By now, the actual story is readily available even on this side of the Atlantic.  As an infant, Roger Waters, the principal lyricist of Pink Floyd, lost his father — a conscientious objector who felt compelled to change his mind and volunteer — in the Battle of Anzio.  The Vera Lynn to whom Waters referred was the British singer most closely identified with the Second World War. She boosted morale by singing, “There’ll be bluebirds over the white cliffs of Dover,” and  — most famously — “Don’t know where. Don’t know when. But I know we’ll meet again some sunny day….”  I had actually heard the latter song without making the connection to Pink Floyd.  It was used to memorial effect for the conclusion of the 1964 film Dr. Strangelove or How I Learned to Stop Worrying and Love the Bomb.
 

But let’s return to Pink Floyd’s question. The answer is improbable.  Vera Lynn — who was born in London Borough of Newham on March 20, 1917 — 

 

began performing in public at the age of seven.  During the war, she entertained troops in Egypt, India, and Burma and was nicknamed, “The Forces’ Sweetheart.”  She continued her successful career for decades thereafter.  In 1975, she was named a dame of the British Empire.   In 1982, she released her final single to mark the end of the Falklands War.  Even after retiring her voice, she continued to make a splash with remastered versions of her old recordings.  In 2009, she became the oldest living artist to reach first place on the British charts.  Last year, she was back in spot number three with a new compilation, Vera Lynn 100. Tomorrow, she will celebrate her 101st birthday.

 
As ordinary people achieve extreme longevity, they become iconic.  Reminisces that would have been dismissed as trivial at 60 or even 80, age like vintage wine.  For those who are already icons, the effect is magnified.  And so I cannot help being touched in a profound if dubious way by the mere fact that Vera Lynn draws breath. I want to thank her for having survived as an ever so fragile link to a distant past.
 
And yet, in a sense, is that past too near and alive (or, if not quite alive, undead)?  Arthur Crew Inman once described his youth in the American South as living in the aftermath of a war that had ended fifty years earlier.  To what extent are we still living in the aftermath of World War II after a lapse of over seventy years?  Can anything surpass the drama of the “greatest generation” in its fight against what remains (thankfully at least for most) a symbol of ultimate evil?  Indeed, to supersede World War II seems to imply the advent of a World War III, and thus — see Dr.
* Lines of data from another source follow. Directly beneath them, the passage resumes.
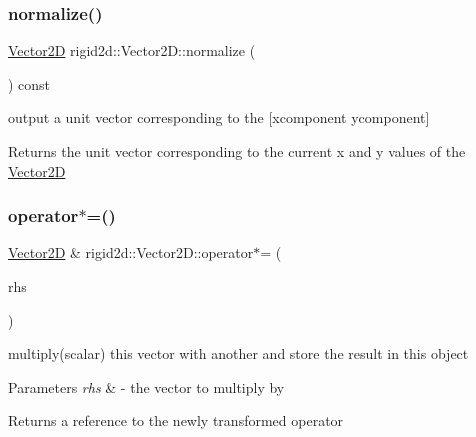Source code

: \subsubsection{\texorpdfstring{normalize()}{normalize()}}
{\footnotesize\ttfamily \hyperlink{structrigid2d_1_1Vector2D}{Vector2D} rigid2d\+::\+Vector2\+D\+::normalize (\begin{DoxyParamCaption}{ }\end{DoxyParamCaption}) const}



output a unit vector corresponding to the \mbox{[}xcomponent ycomponent\mbox{]} 

\begin{DoxyReturn}{Returns}
the unit vector corresponding to the current x and y values of the \hyperlink{structrigid2d_1_1Vector2D}{Vector2D} 
\end{DoxyReturn}
\mbox{\label{structrigid2d_1_1Vector2D_a0da46fe8a92fcb6ecea09425c6ead294}} 
\subsubsection{\texorpdfstring{operator$\ast$=()}{operator*=()}}
{\footnotesize\ttfamily \hyperlink{structrigid2d_1_1Vector2D}{Vector2D} \& rigid2d\+::\+Vector2\+D\+::operator$\ast$= (\begin{DoxyParamCaption}\item[{const \hyperlink{structrigid2d_1_1Vector2D}{Vector2D} \&}]{rhs }\end{DoxyParamCaption})}



multiply(scalar) this vector with another and store the result in this object 


\begin{DoxyParams}{Parameters}
{\em rhs} & -\/ the vector to multiply by \\
\hline
\end{DoxyParams}
\begin{DoxyReturn}{Returns}
a reference to the newly transformed operator 
\end{DoxyReturn}
\mbox{\label{structrigid2d_1_1Vector2D_aa17e3466179575f598b77153cbfea9e6}} 
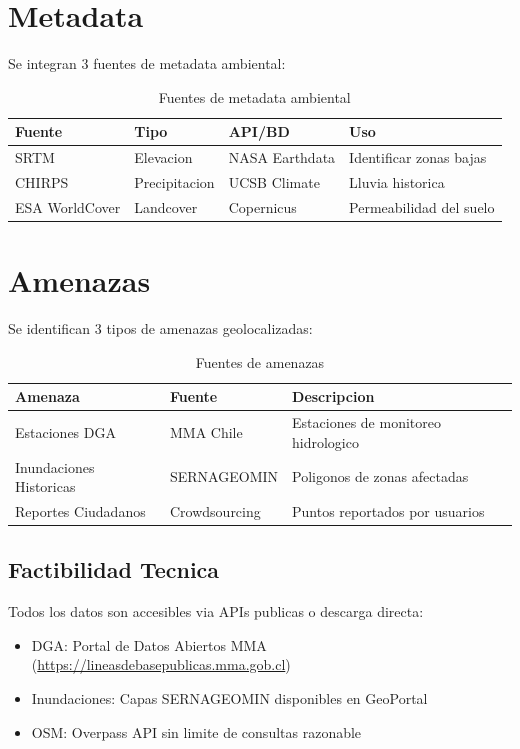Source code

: \documentclass[12pt,a4paper]{article}
\begin{document}
\section{Metadata}

Se integran 3 fuentes de metadata ambiental:

\begin{table}[h]
\centering
\begin{tabular}{@{}llll@{}}
\toprule
\textbf{Fuente} & \textbf{Tipo} & \textbf{API/BD} & \textbf{Uso} \\
\midrule
SRTM & Elevacion & NASA Earthdata & Identificar zonas bajas \\
CHIRPS & Precipitacion & UCSB Climate & Lluvia historica \\
ESA WorldCover & Landcover & Copernicus & Permeabilidad del suelo \\
\bottomrule
\end{tabular}
\caption{Fuentes de metadata ambiental}
\end{table}

\section{Amenazas}

Se identifican 3 tipos de amenazas geolocalizadas:

\begin{table}[h]
\centering
\begin{tabular}{@{}llp{6cm}@{}}
\toprule
\textbf{Amenaza} & \textbf{Fuente} & \textbf{Descripcion} \\
\midrule
Estaciones DGA & MMA Chile & Estaciones de monitoreo hidrologico \\
Inundaciones Historicas & SERNAGEOMIN & Poligonos de zonas afectadas \\
Reportes Ciudadanos & Crowdsourcing & Puntos reportados por usuarios \\
\bottomrule
\end{tabular}
\caption{Fuentes de amenazas}
\end{table}

\subsection{Factibilidad Tecnica}
Todos los datos son accesibles via APIs publicas o descarga directa:
\begin{itemize}
    \item DGA: Portal de Datos Abiertos MMA (\url{https://lineasdebasepublicas.mma.gob.cl})
    \item Inundaciones: Capas SERNAGEOMIN disponibles en GeoPortal
    \item OSM: Overpass API sin limite de consultas razonable
\end{itemize}
\end{document}
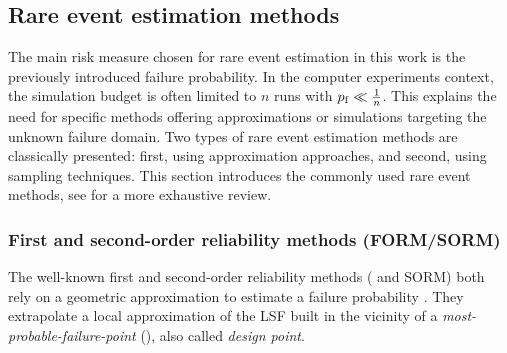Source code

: \subsection{Rare event estimation methods}\label{sec:rare_event}

The main risk measure chosen for rare event estimation in this work is the previously introduced failure probability. 
In the computer experiments context, the simulation budget is often limited to $n$ runs with $p_\mathrm{f} \ll \frac1n$. 
This explains the need for specific methods offering approximations or simulations targeting the unknown failure domain. 
Two types of rare event estimation methods are classically presented: first, using approximation approaches, and second, using sampling techniques. 
This section introduces the commonly used rare event methods, see \cite{MorioBalesdent2015} for a more exhaustive review.


\subsubsection{First and second-order reliability methods (FORM/SORM)}

The well-known first and second-order reliability methods ( and SORM) both rely on a geometric approximation to estimate a failure probability \citep{lemaire_2009}. 
They extrapolate a local approximation of the LSF built in the vicinity of a \textit{most-probable-failure-point} (), also called \textit{design point}.

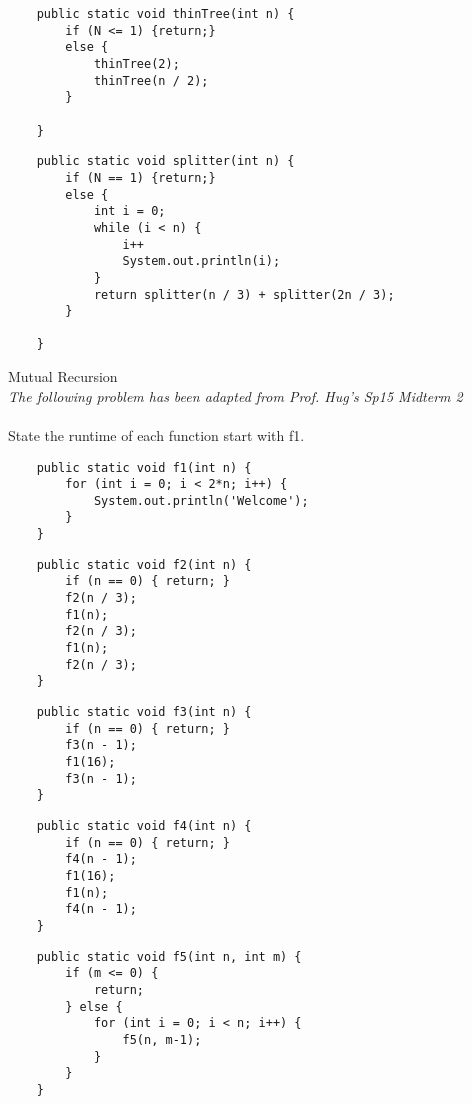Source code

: \documentclass[11pt,letterpaper]{article}
\begin{document}
\begin{lstlisting}
    public static void thinTree(int n) {
        if (N <= 1) {return;}
        else {
            thinTree(2);
            thinTree(n / 2);
        }
        
    }
\end{lstlisting}
\pspace
\pspace
\pspace
\pspace

\begin{lstlisting}
    public static void splitter(int n) {
        if (N == 1) {return;}
        else {
            int i = 0;
            while (i < n) {
                i++
                System.out.println(i);
            }
            return splitter(n / 3) + splitter(2n / 3);
        }
        
    }
\end{lstlisting}
\newpage




\problem Mutual Recursion 
\\
\textit{The following problem has been adapted from Prof. Hug's Sp15 Midterm 2}
\\
\\
State the runtime of each function start with f1.
\begin{lstlisting}
    public static void f1(int n) {
        for (int i = 0; i < 2*n; i++) {
            System.out.println('Welcome');
        }
    }
\end{lstlisting}

\begin{lstlisting}
    public static void f2(int n) {
        if (n == 0) { return; }
        f2(n / 3);
        f1(n);
        f2(n / 3);
        f1(n);
        f2(n / 3);
    }
\end{lstlisting}

\begin{lstlisting}
    public static void f3(int n) {
        if (n == 0) { return; }
        f3(n - 1);
        f1(16);
        f3(n - 1);
    }
\end{lstlisting}

\begin{lstlisting}
    public static void f4(int n) {
        if (n == 0) { return; }
        f4(n - 1);
        f1(16);
        f1(n);
        f4(n - 1);
    }
\end{lstlisting}

\begin{lstlisting}
    public static void f5(int n, int m) {
        if (m <= 0) {
            return;
        } else {
            for (int i = 0; i < n; i++) {
                f5(n, m-1);
            }
        }
    }
\end{lstlisting}
\end{document}
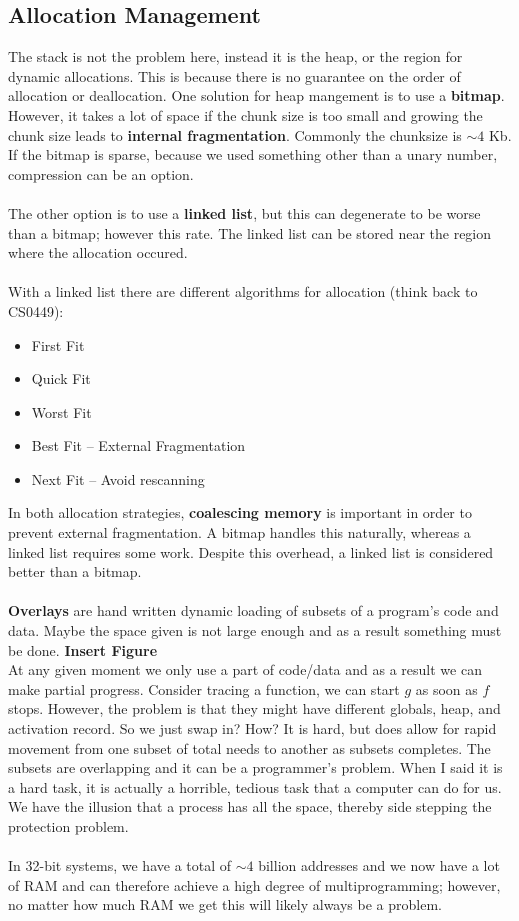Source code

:\documentclass[../base_file/cs1550_notes.tex]{subfiles}
\begin{document}
\subsection{Allocation Management}
The stack is not the problem here, instead it is the heap, or the region for dynamic allocations. 
This is because there is no guarantee on the order of allocation or deallocation.  One solution 
for heap mangement is to use a \textbf{bitmap}.  However, it takes a lot of space if the chunk
size is too small and growing the chunk size leads to \textbf{internal fragmentation}.  Commonly
the chunksize is $\sim4$ Kb.  If the bitmap is sparse, because we used something other than a
unary number, compression can be an option.\\\\The other option is to use a \textbf{linked list},
but this can degenerate to be worse than a bitmap; however this rate.  The linked list can be
stored near the region where the allocation occured.\\\\
With a linked list there are different algorithms for allocation (think back to CS0449):
\begin{itemize}
	\item First Fit
	\item Quick Fit
	\item Worst Fit
	\item Best Fit -- External Fragmentation
	\item Next Fit -- Avoid rescanning
\end{itemize}
In both allocation strategies, \textbf{coalescing memory} is important in order to prevent
external fragmentation.  A bitmap handles this naturally, whereas a linked list requires some work.
Despite this overhead, a linked list is considered better than a bitmap.\\\\
\textbf{Overlays} are hand written dynamic loading of subsets of a program's code and data.  Maybe
the space given is not large enough and as a result something must be done.  \textbf{Insert Figure}\\
At any given moment we only use a part of code/data and as a result we can make partial progress. 
Consider tracing a function, we can start $g$ as soon as $f$ stops.  However, the problem is that
they might have different globals, heap, and activation record.  So we just swap in? How?  It is hard,
but does allow for rapid movement from one subset of total needs to another as subsets completes.
The subsets are overlapping and it can be a programmer's problem.  When I said it is a hard task, it 
is actually a horrible, tedious task that a computer can do for us.
We have the illusion that a process has all the space, thereby side stepping the protection problem.\\\\
In 32-bit systems, we have a total of $\sim4$ billion addresses and we now have a lot of RAM and can
therefore achieve a high degree of multiprogramming; however, no matter how much RAM we get this will
likely always be a problem.
\end{document}
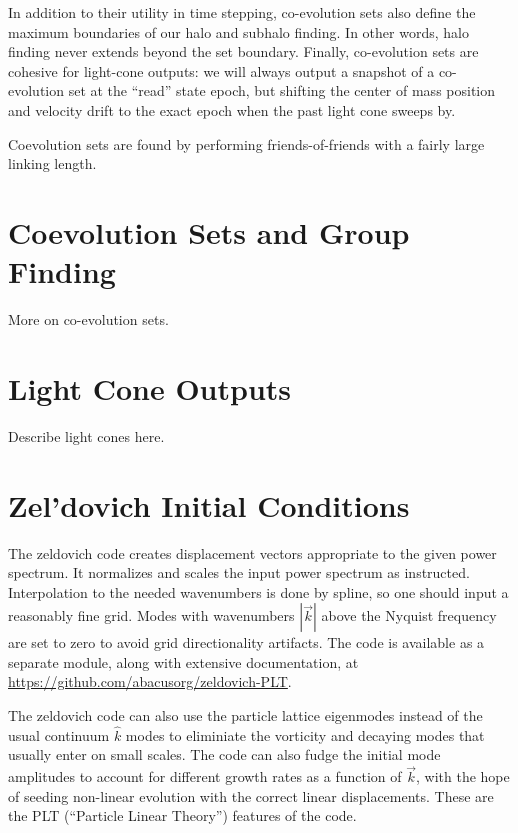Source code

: \documentclass[11pt,preprint]{aastex}
\newenvironment{private}{\comment}{\endcomment}
\newenvironment{private}
    {\textbf{Not public:}\\
    \begin{tabular}{|p{0.9\textwidth}|}
    \hline\\
    }
    {
    \\\\\hline
    \end{tabular}
    }
\begin{document}
In addition to their utility in time stepping, co-evolution sets
also define the maximum boundaries of our halo and subhalo finding.
In other words, halo finding never extends beyond the set boundary.
Finally, co-evolution sets are cohesive for light-cone outputs: we
will always output a snapshot of a co-evolution set at the ``read''
state epoch, but shifting the center of mass position and velocity
drift to the exact epoch when the past light cone sweeps by.

Coevolution sets are found by performing friends-of-friends with a
fairly large linking length.

\begin{private}
\section{Coevolution Sets and Group Finding}

More on co-evolution sets.
\end{private}

\begin{private}
\section{Light Cone Outputs}

Describe light cones here.
\end{private}

\section{Zel'dovich Initial Conditions}

The zeldovich code creates displacement vectors appropriate to 
the given power spectrum.  It normalizes and scales the input
power spectrum as instructed.  Interpolation to the needed wavenumbers
is done by spline, so one should input a reasonably fine grid.
Modes with wavenumbers $|\vec{k}|$ above the Nyquist frequency are
set to zero to avoid grid directionality artifacts.
The code is available as a separate module, along with extensive documentation,
at \url{https://github.com/abacusorg/zeldovich-PLT}.

The zeldovich code can also use the particle lattice eigenmodes
instead of the usual continuum $\hat{k}$ modes to eliminiate
the vorticity and decaying modes that usually enter on small scales.
The code can also fudge the initial mode amplitudes to account for
different growth rates as a function of $\vec{k}$, with the hope of
seeding non-linear evolution with the correct linear displacements.
These are the PLT (``Particle Linear Theory'') features of the code.
\end{document}
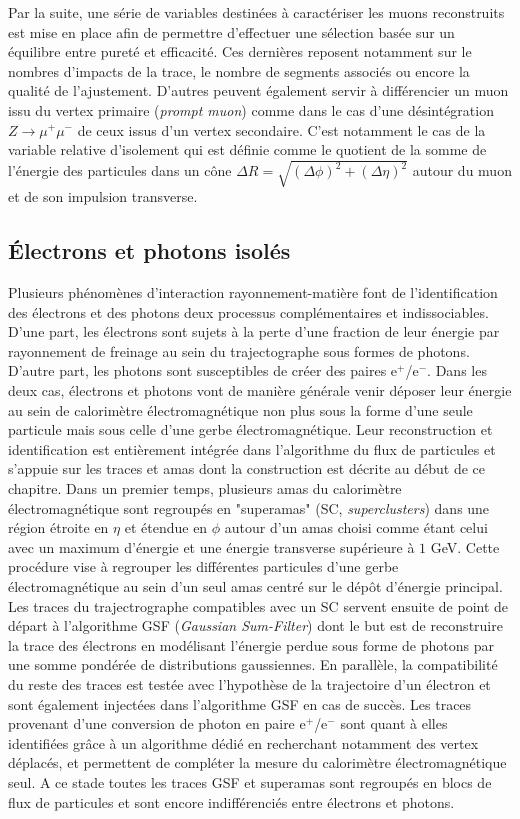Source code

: Par la suite, une série de variables destinées à caractériser les muons reconstruits est mise en place afin de permettre d'effectuer une sélection basée sur un équilibre entre pureté et efficacité. Ces dernières reposent notamment sur le nombres d'impacts de la trace, le nombre de segments associés ou encore la qualité de l'ajustement. D'autres peuvent également servir à différencier un muon issu du vertex primaire (\textit{prompt muon}) comme dans le cas d'une désintégration $Z\rightarrow\mu^+\mu^-$ de ceux issus d'un vertex secondaire. C'est notamment le cas de la variable relative d'isolement qui est définie comme le quotient de la somme de l'énergie des particules dans un cône $\Delta R=\sqrt{(\Delta\phi)^2+(\Delta\eta)^2}$ autour du muon et de son impulsion transverse.

\subsection{Électrons et photons isolés}
\label{EGammaID}

Plusieurs phénomènes d'interaction rayonnement-matière font de l'identification des électrons et des photons deux processus complémentaires et indissociables. D'une part, les électrons sont sujets à la perte d'une fraction de leur énergie par rayonnement de freinage au sein du trajectographe sous formes de photons. D'autre part, les photons sont susceptibles de créer des paires e$^+$/e$^-$. Dans les deux cas, électrons et photons vont de manière générale venir déposer leur énergie au sein de calorimètre électromagnétique non plus sous la forme d'une seule particule mais sous celle d'une gerbe électromagnétique. Leur reconstruction et identification est entièrement intégrée dans l'algorithme du flux de particules et s'appuie sur les traces et amas dont la construction est décrite au début de ce chapitre. Dans un premier temps, plusieurs amas du calorimètre électromagnétique sont regroupés en "superamas" (SC, \textit{superclusters}) dans une région étroite en $\eta$ et étendue en $\phi$ autour d'un amas choisi comme étant celui avec un maximum d'énergie et une énergie transverse supérieure à $1$ GeV. Cette procédure vise à regrouper les différentes particules d'une gerbe électromagnétique au sein d'un seul amas centré sur le dépôt d'énergie principal. Les traces du trajectrographe compatibles avec un SC servent ensuite de point de départ à l'algorithme GSF (\textit{Gaussian Sum-Filter}) \cite{Adam_2005} dont le but est de reconstruire la trace des électrons en modélisant l'énergie perdue sous forme de photons par une somme pondérée de distributions gaussiennes. En parallèle, la compatibilité du reste des traces est testée avec l'hypothèse de la trajectoire d'un électron et sont également injectées dans l'algorithme GSF en cas de succès. Les traces provenant d'une conversion de photon en paire e$^+$/e$^-$ sont quant à elles identifiées grâce à un algorithme dédié en recherchant notamment des vertex déplacés, et permettent de compléter la mesure du calorimètre électromagnétique seul. A ce stade toutes les traces GSF et superamas sont regroupés en blocs de flux de particules et sont encore indifférenciés entre électrons et photons. \\

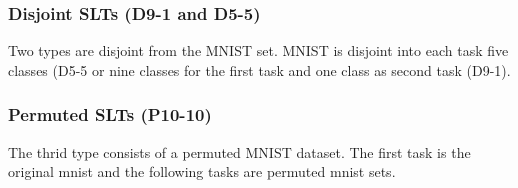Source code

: \subsubsection*{Disjoint SLTs (D9-1 and D5-5)}

Two types are disjoint from the MNIST set.
MNIST is disjoint into each task five classes (D5-5 or nine classes for the first task and one class as second task (D9-1).

\subsubsection*{Permuted SLTs (P10-10)}

The thrid type consists of a permuted MNIST dataset.
The first task is the original mnist and the following tasks are permuted mnist sets.

\iffalse

- since the paper shows poorly benchmarks parameters this article sticks with the best suited network for the mnist dataset
- moreover is relies on the application-oriented study, where a batch size of 100 with 2500 iteration together with the two disjoint and on permuted type and two tasks where used.

\fi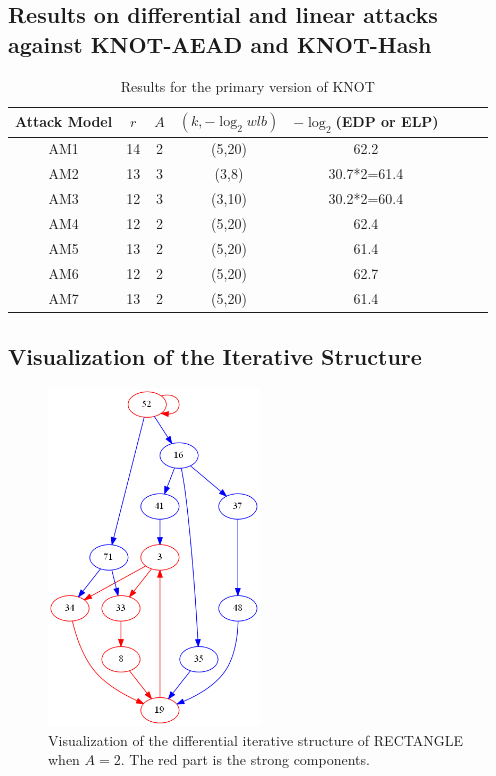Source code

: \subsection{Results on differential and linear attacks against KNOT-AEAD and KNOT-Hash}

\begin{table}
	\caption{Results for the primary version of KNOT}\label{tab:knot}
	\centering
	\begin{tabular}{|c|c|c|c|c|c|c|c|}
		\hline
		Attack Model & $r$ & $A$ & $(k,-\log_2wlb)$ & $-\log_2$(EDP or ELP)\\
		\hline
		AM1 & 14 & 2 & (5,20) & 62.2 \\
		AM2 & 13 & 3 & (3,8) & 30.7*2=61.4 \\
		AM3 & 12 & 3 & (3,10) & 30.2*2=60.4 \\
		AM4 & 12 & 2 & (5,20) & 62.4 \\
		AM5 & 13 & 2 & (5,20) & 61.4 \\
		AM6 & 12 & 2 & (5,20) & 62.7 \\
		AM7 & 13 & 2 & (5,20) & 61.4 \\
		\hline
	\end{tabular}
\end{table}

\subsection{Visualization of the Iterative Structure}

\begin{figure}\label{fig:dis-rect}
    \centering
    \caption{Visualization of the differential iterative structure of RECTANGLE when $A=2$. The red part is the strong components. }
	\includegraphics[width=0.5\textwidth]{fig/test_circuits.png}
\end{figure}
Strangelove — the end of the world.
 
Then again, I was a child of a time when certain symbols still resonated.   And so I spent more than one afternoon examining the yellowing pages of World War II in Headlines and Pictures (Price 50c).  Perhaps I will be the last to have done so.  Eventually — new Churchill movies and the internet notwithstanding — the 20th century may be all but forgotten.  A wave of oblivion will overtake Anzio and tear down The Wall.  The end may come, not with a bang, or even a whimper, but with indifference and ignorance.
 
Does anyone else feel the way I do?  The Dog Wants to Know.
Author: Lame Dog

3 thoughts on ““Vera, Vera, What Has Become of You?” — Pink Floyd

  1. Fred S

    I’m happy to read your philosophical wonderings on the past. It’s hard for me to make much sense about my feelings regarding history. As far as World War II, I will always be grateful to that conflict. My father served on an aircraft carrier in the South Pacific, an image fraught with superhumidifed tropical romance for me. For instance, my dad learned to swim by having a rope tied around his waist and jumping off the deck of his ship into the two-mile-deep Pacific while off duty. The War was my dad’s age of discovery: although my dad was a baker’s son who worked in the USS Bougainville’s bakery, he had never seen cornbread – which in that era was strictly a product of the South – before, but loved it the rest of his life.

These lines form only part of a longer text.